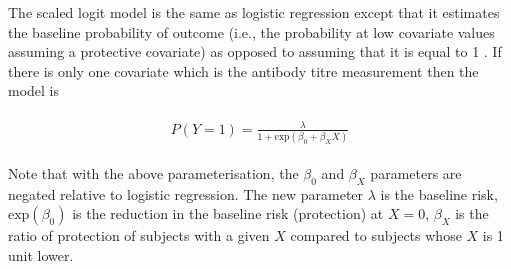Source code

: The scaled logit model is the same as logistic regression except that it estimates the baseline probability of outcome (i.e., the probability at low covariate values assuming a protective covariate) as opposed to assuming that it is equal to 1 \cite{Dunning;2006}. If there is only one covariate which is the antibody titre measurement then the model is

\begin{align*}
\begin{gathered}
P(Y=1) = \frac{\lambda}{1 + \text{exp}(\beta_0 + \beta_X X)}
\end{gathered}
\end{align*}

Note that with the above parameterisation, the $\beta_0$ and $\beta_X$ parameters are negated relative to logistic regression. The new parameter $\lambda$ is the baseline risk, $\text{exp}(\beta_0)$ is the reduction in the baseline risk (protection) at $X=0$, $\beta_X$ is the ratio of protection of subjects with a given $X$ compared to subjects whose $X$ is 1 unit lower.
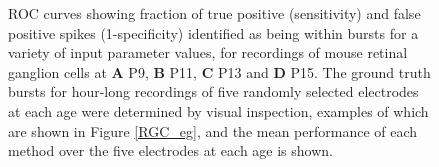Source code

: \documentclass[12pt, titlepage]{article}
\begin{document}
		\begin{figure}[h]
			\centering
			\caption{ROC curves showing fraction of true positive (sensitivity) and false positive spikes (1-specificity) identified as being within bursts for a variety of input parameter values, for recordings of mouse retinal ganglion cells at \textbf{A} P9, \textbf{B} P11,  \textbf{C} P13 and \textbf{D} P15. The ground truth bursts for hour-long recordings of five randomly selected electrodes at each age were determined by visual inspection, examples of which are shown in Figure \ref{RGC_eg}, and the mean performance of each method over the five electrodes at each age is shown.}
			\label{ROC}
		\end{figure}  
\end{document}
......
[PROBLEM TO WORK ON] Your answer should be a single number, the count of lines in the listing that contain "regression".

[ANSWER BELOW] 2